レールが使用されているホームの屋根 著者撮影
もうひとつの足跡を探すのは少し大変である。それは駅の柱に使われている古レールである。レールは一定期間使用すると擦り減るので交換するが、強度は十分にあるので駅のホーム屋根の柱などに転用されることが多い。ファランポーン駅の柱にも多くの古レールが使用されているが、その中に「RSRYAWATA1936」と刻印されたものがある。そう、日本の八幡製鉄所製のレールである。私が確認したところ少なくとも2本のレールにこのマークが刻印されているのを発見した。「RSR」はタイ国鉄の旧名称、「1936」は製造年を表している。

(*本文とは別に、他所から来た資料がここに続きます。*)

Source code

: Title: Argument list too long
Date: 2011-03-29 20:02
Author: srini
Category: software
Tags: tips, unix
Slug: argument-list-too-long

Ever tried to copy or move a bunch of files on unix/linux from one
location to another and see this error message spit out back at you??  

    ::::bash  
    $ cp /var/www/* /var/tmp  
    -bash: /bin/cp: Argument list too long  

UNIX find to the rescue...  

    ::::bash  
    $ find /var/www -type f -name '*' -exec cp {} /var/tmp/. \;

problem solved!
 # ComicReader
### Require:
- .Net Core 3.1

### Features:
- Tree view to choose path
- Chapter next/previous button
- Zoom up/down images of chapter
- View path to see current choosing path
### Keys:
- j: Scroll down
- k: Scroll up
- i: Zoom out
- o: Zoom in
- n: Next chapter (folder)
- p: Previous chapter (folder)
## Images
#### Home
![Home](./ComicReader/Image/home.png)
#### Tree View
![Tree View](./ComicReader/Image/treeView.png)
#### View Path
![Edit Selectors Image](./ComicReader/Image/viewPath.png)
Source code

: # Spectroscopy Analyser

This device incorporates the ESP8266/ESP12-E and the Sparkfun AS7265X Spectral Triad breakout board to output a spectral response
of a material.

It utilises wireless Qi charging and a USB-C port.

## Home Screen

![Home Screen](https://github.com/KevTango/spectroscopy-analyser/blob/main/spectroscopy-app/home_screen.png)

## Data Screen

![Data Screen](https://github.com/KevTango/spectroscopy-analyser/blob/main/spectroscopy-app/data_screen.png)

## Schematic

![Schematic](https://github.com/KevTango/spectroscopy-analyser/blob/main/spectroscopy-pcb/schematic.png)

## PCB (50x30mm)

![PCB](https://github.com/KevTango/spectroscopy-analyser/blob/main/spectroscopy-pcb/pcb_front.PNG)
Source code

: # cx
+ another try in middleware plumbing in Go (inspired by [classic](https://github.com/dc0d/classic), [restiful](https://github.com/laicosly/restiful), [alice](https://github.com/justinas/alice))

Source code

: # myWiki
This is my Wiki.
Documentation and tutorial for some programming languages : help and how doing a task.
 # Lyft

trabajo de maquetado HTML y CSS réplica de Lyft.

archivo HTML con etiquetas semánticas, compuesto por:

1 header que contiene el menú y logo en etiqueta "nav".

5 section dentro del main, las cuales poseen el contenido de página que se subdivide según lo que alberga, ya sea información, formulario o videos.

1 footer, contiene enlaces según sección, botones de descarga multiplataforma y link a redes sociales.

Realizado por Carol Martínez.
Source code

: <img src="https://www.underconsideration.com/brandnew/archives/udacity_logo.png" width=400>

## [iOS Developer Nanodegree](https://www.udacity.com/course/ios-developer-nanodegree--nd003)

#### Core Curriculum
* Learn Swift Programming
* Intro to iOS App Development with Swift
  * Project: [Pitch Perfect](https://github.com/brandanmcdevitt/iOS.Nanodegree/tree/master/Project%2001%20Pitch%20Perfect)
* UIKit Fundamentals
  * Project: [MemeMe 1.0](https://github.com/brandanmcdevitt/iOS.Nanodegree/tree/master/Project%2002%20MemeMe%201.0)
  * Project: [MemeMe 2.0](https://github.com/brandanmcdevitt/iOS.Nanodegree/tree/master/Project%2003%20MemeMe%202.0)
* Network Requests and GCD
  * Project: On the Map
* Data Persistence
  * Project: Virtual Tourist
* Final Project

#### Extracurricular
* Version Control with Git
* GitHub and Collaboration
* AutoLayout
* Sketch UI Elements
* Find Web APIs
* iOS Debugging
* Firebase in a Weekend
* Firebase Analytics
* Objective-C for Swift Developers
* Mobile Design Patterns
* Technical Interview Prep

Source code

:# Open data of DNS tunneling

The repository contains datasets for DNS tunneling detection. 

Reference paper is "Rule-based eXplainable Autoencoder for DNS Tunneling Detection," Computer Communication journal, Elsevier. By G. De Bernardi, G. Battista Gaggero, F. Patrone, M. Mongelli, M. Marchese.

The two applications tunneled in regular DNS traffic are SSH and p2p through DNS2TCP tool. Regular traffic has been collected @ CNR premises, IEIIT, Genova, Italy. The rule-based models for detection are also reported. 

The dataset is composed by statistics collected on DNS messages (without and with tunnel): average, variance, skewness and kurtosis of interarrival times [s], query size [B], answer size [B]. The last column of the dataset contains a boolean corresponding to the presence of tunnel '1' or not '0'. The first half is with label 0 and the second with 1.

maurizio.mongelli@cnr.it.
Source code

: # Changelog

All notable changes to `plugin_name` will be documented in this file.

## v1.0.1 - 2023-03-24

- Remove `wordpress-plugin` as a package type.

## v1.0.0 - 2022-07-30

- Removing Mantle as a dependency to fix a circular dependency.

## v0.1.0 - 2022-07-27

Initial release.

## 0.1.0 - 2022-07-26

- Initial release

つまり、1936年に八幡製鉄所で製造され、タイ国鉄に納入されたレールということになる。泰緬鉄道の建設前のことなので、おそらく日本がタイの鉄道輸送網を増強させるために輸出したレールであろう。
「YAWATA」の刻印が入ったレール 著者撮影
このレールが貴重なのは「YAWATA」の文字があることである。